BEGIN AVAILABLE DATA

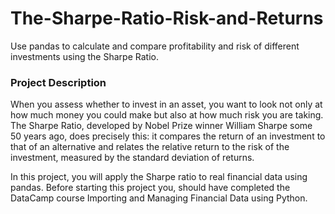 # The-Sharpe-Ratio-Risk-and-Returns
Use pandas to calculate and compare profitability and risk of different investments using the Sharpe Ratio.

<h3>Project Description</h3>
When you assess whether to invest in an asset, you want to look not only at how much money you could make but also at how much risk you are taking. The Sharpe Ratio, developed by Nobel Prize winner William Sharpe some 50 years ago, does precisely this: it compares the return of an investment to that of an alternative and relates the relative return to the risk of the investment, measured by the standard deviation of returns.

In this project, you will apply the Sharpe ratio to real financial data using pandas. Before starting this project you, should have completed the DataCamp course Importing and Managing Financial Data using Python.

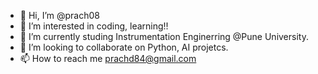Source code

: - 👋 Hi, I’m @prach08
- 👀 I’m interested in coding, learning!!
- 🌱 I’m currently studing Instrumentation Enginerring @Pune University.
- 💞️ I’m looking to collaborate on Python, AI projetcs.
- 📫 How to reach me prachd84@gmail.com 

<!---
prach08/prach08 is a ✨ special ✨ repository because its `README.md` (this file) appears on your GitHub profile.
You can click the Preview link to take a look at your changes.
--->
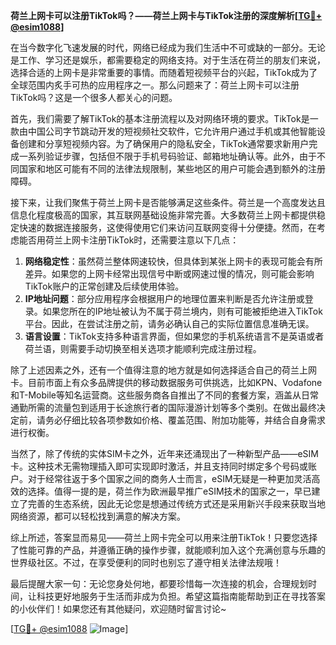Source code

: **荷兰上网卡可以注册TikTok吗？——荷兰上网卡与TikTok注册的深度解析[[TG💪+ @esim1088](https://t.me/s/esim1088)]**

在当今数字化飞速发展的时代，网络已经成为我们生活中不可或缺的一部分。无论是工作、学习还是娱乐，都需要稳定的网络支持。对于生活在荷兰的朋友们来说，选择合适的上网卡是非常重要的事情。而随着短视频平台的兴起，TikTok成为了全球范围内炙手可热的应用程序之一。那么问题来了：荷兰上网卡可以注册TikTok吗？这是一个很多人都关心的问题。

首先，我们需要了解TikTok的基本注册流程以及对网络环境的要求。TikTok是一款由中国公司字节跳动开发的短视频社交软件，它允许用户通过手机或其他智能设备创建和分享短视频内容。为了确保用户的隐私安全，TikTok通常要求新用户完成一系列验证步骤，包括但不限于手机号码验证、邮箱地址确认等。此外，由于不同国家和地区可能有不同的法律法规限制，某些地区的用户可能会遇到额外的注册障碍。

接下来，让我们聚焦于荷兰上网卡是否能够满足这些条件。荷兰是一个高度发达且信息化程度极高的国家，其互联网基础设施非常完善。大多数荷兰上网卡都提供稳定快速的数据连接服务，这使得使用它们来访问互联网变得十分便捷。然而，在考虑能否用荷兰上网卡注册TikTok时，还需要注意以下几点：

1. **网络稳定性**：虽然荷兰整体网速较快，但具体到某张上网卡的表现可能会有所差异。如果您的上网卡经常出现信号中断或网速过慢的情况，则可能会影响TikTok账户的正常创建及后续使用体验。
2. **IP地址问题**：部分应用程序会根据用户的地理位置来判断是否允许注册或登录。如果您所在的IP地址被认为不属于荷兰境内，则有可能被拒绝进入TikTok平台。因此，在尝试注册之前，请务必确认自己的实际位置信息准确无误。
3. **语言设置**：TikTok支持多种语言界面，但如果您的手机系统语言不是英语或者荷兰语，则需要手动切换至相关选项才能顺利完成注册过程。

除了上述因素之外，还有一个值得注意的地方就是如何选择适合自己的荷兰上网卡。目前市面上有众多品牌提供的移动数据服务可供挑选，比如KPN、Vodafone和T-Mobile等知名运营商。这些服务商各自推出了不同的套餐方案，涵盖从日常通勤所需的流量包到适用于长途旅行者的国际漫游计划等多个类别。在做出最终决定前，请务必仔细比较各项参数如价格、覆盖范围、附加功能等，并结合自身需求进行权衡。

当然了，除了传统的实体SIM卡之外，近年来还涌现出了一种新型产品——eSIM卡。这种技术无需物理插入即可实现即时激活，并且支持同时绑定多个号码或账户。对于经常往返于多个国家之间的商务人士而言，eSIM无疑是一种更加灵活高效的选择。值得一提的是，荷兰作为欧洲最早推广eSIM技术的国家之一，早已建立了完善的生态系统，因此无论您是想通过传统方式还是采用新兴手段来获取当地网络资源，都可以轻松找到满意的解决方案。

综上所述，答案显而易见——荷兰上网卡完全可以用来注册TikTok！只要您选择了性能可靠的产品，并遵循正确的操作步骤，就能顺利加入这个充满创意与乐趣的世界级社区。不过，在享受便利的同时也别忘了遵守相关法律法规哦！

最后提醒大家一句：无论您身处何地，都要珍惜每一次连接的机会，合理规划时间，让科技更好地服务于生活而非成为负担。希望这篇指南能帮助到正在寻找答案的小伙伴们！如果您还有其他疑问，欢迎随时留言讨论~

[[TG💪+ @esim1088](https://t.me/s/esim1088) ![Image](https://i.postimg.cc/4NQfJmqS/Snipaste-2025-05-13-00-14-12.png)]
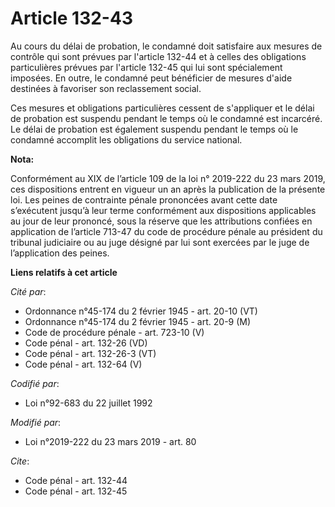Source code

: # Article 132-43

Au cours du délai de probation, le condamné doit satisfaire aux mesures de contrôle qui sont prévues par l'article 132-44 et
à celles des obligations particulières prévues par l'article 132-45 qui lui sont spécialement imposées. En outre, le condamné
peut bénéficier de mesures d'aide destinées à favoriser son reclassement social.

Ces mesures et obligations particulières cessent de s'appliquer et le délai de probation est suspendu pendant le temps où le
condamné est incarcéré. Le délai de probation est également suspendu pendant le temps où le condamné accomplit les
obligations du service national.

**Nota:**

Conformément au XIX de l’article 109 de la loi n° 2019-222 du 23 mars 2019, ces dispositions entrent en vigueur un an après
la publication de la présente loi. Les peines de contrainte pénale prononcées avant cette date s’exécutent jusqu’à leur terme
conformément aux dispositions applicables au jour de leur prononcé, sous la réserve que les attributions confiées en
application de l’article 713-47 du code de procédure pénale au président du tribunal judiciaire ou au juge désigné par lui
sont exercées par le juge de l’application des peines.

**Liens relatifs à cet article**

_Cité par_:

  - Ordonnance n°45-174 du 2 février 1945 - art. 20-10 (VT)
  - Ordonnance n°45-174 du 2 février 1945 - art. 20-9 (M)
  - Code de procédure pénale - art. 723-10 (V)
  - Code pénal - art. 132-26 (VD)
  - Code pénal - art. 132-26-3 (VT)
  - Code pénal - art. 132-64 (V)

_Codifié par_:

  - Loi n°92-683 du 22 juillet 1992

_Modifié par_:

  - Loi n°2019-222 du 23 mars 2019 - art. 80

_Cite_:

  - Code pénal - art. 132-44
  - Code pénal - art. 132-45
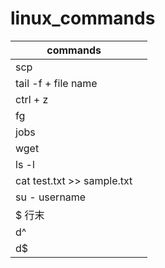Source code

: # linux_commands

|commands  |  | 
|---|---|
|scp  |  |
|tail -f + file name |  |
|ctrl + z  |  |
|fg  |  |
|jobs  |  |
|wget  |  |
|ls -l  |  |
| cat test.txt >> sample.txt | |
| su - username | |
| $ 行末 | |
| d^ | |
| d$ | |

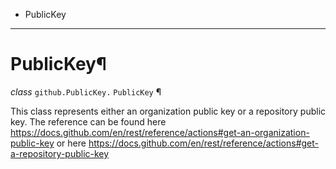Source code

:   + PublicKey

* * *
# PublicKey¶

_class_ `github.PublicKey.`  `PublicKey` ¶

This class represents either an organization public key or a repository public key. The reference can be found here https://docs.github.com/en/rest/reference/actions#get-an-organization-public-key or
here https://docs.github.com/en/rest/reference/actions#get-a-repository-public-key
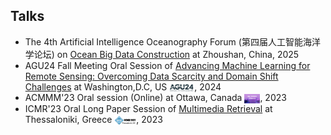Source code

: <!-- ## Talks -->
<h2 id="talks">
  Talks
</h2>
<ul style="margin:0 0 5px;">
  <li>The 4th Artificial Intelligence Oceanography Forum (<span style="font-family: 'KaiTi', cursive;">第四届人工智能海洋学论坛</span>) on <u>Ocean Big Data Construction</u> at <span class="highlightone">Zhoushan, China</span>, 2025</li>
  <li>AGU24 Fall Meeting Oral Session of <u>Advancing Machine Learning for Remote Sensing: Overcoming Data Scarcity and Domain Shift Challenges</u> at <span class="highlightone">Washington,D.C, US</span> <img class="mini-img" src="images/agu24.png" style="vertical-align: middle;" alt="Logo" width="40">, 2024</li>
  <li>ACMMM'23 Oral session (Online) at <span class="highlightone">Ottawa, Canada</span> <img class="mini-img" src="images/mm23.png" style="vertical-align: middle;" alt="Logo" width="25">, 2023</li>
  <li>ICMR'23 Oral Long Paper Session of <u>Multimedia Retrieval</u> at <span class="highlightone">Thessaloniki, Greece</span> <img class="mini-img" src="images/icmr23.png" style="vertical-align: middle;" alt="Logo" width="35">, 2023</li>
</ul>
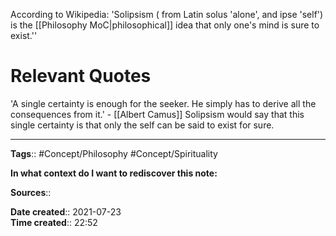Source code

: According to Wikipedia:
'Solipsism ( from Latin solus 'alone', and ipse 'self') is the [[Philosophy MoC|philosophical]] idea that only one's mind is sure to exist.''


# Relevant Quotes
'A single certainty is enough for the seeker. He simply has to derive all the consequences from it.' - [[Albert Camus]]
Solipsism would say that this single certainty is that only the self can be said to exist for sure.

---
**Tags**:: #Concept/Philosophy #Concept/Spirituality 

**In what context do I want to rediscover this note:**

**Sources**::

**Date created**:: 2021-07-23  
**Time created**:: 22:52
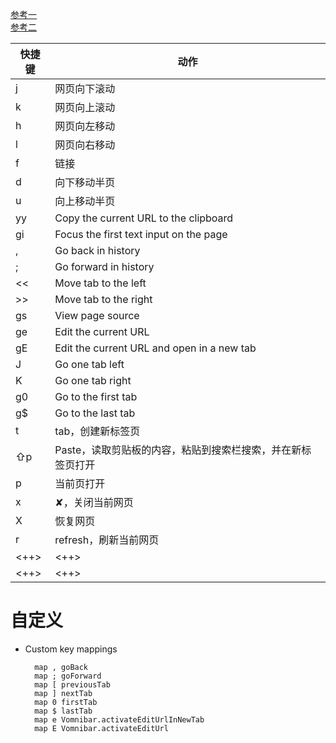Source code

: [参考一](https://sspai.com/post/57091)  
[参考二](https://zhuanlan.zhihu.com/p/369189706)


| 快捷键 | 动作                                                        |
|--------|-------------------------------------------------------------|
| j      | 网页向下滚动                                                |
| k      | 网页向上滚动                                                |
| h      | 网页向左移动                                                |
| l      | 网页向右移动                                                |
| f      | 链接                                                        |
| d      | 向下移动半页                                                |
| u      | 向上移动半页                                                |
| yy     | Copy the current URL to the clipboard                       |
| gi     | Focus the first text input on the page                      |
| ,      | Go back in history                                          |
| ;      | Go forward in history                                       |
| <<     | Move tab to the left                                        |
| >>     | Move tab to the right                                       |
| gs     | View page source                                            |
| ge     | Edit the current URL                                        |
| gE     | Edit the current URL and open in a new tab                  |
| J      | Go one tab left                                             |
| K      | Go one tab right                                            |
| g0     | Go to the first tab                                         |
| g$     | Go to the last tab                                          |
| t      | tab，创建新标签页                                           |
| ⇧p     | Paste，读取剪贴板的内容，粘贴到搜索栏搜索，并在新标签页打开 |
| p      | 当前页打开                                                  |
| x      | ✘，关闭当前网页                                             |
| X      | 恢复网页                                                    |
| r      | refresh，刷新当前网页                                       |
| <++>   | <++>                                                        |
| <++>   | <++>                                                        |


# 自定义
- Custom key mappings

        map , goBack
        map ; goForward
        map [ previousTab
        map ] nextTab
        map 0 firstTab
        map $ lastTab
        map e Vomnibar.activateEditUrlInNewTab
        map E Vomnibar.activateEditUrl

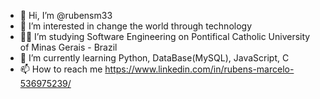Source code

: - 👋 Hi, I’m @rubensm33
- 👀 I’m interested in change the world through technology
- 👨‍🎓 I’m studying Software Engineering on Pontifical Catholic University of Minas Gerais - Brazil
- 🌱 I’m currently learning Python, DataBase(MySQL), JavaScript, C
- 📫 How to reach me https://www.linkedin.com/in/rubens-marcelo-536975239/

<!---
rubensm33/rubensm33 is a ✨ special ✨ repository because its `README.md` (this file) appears on your GitHub profile.
You can click the Preview link to take a look at your changes.
--->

END AVAILABLE DATA

WORK TO COMPLETE
Of the lines in the data above, some may include the word "that"; state how many, with no added words.

OUTPUT
3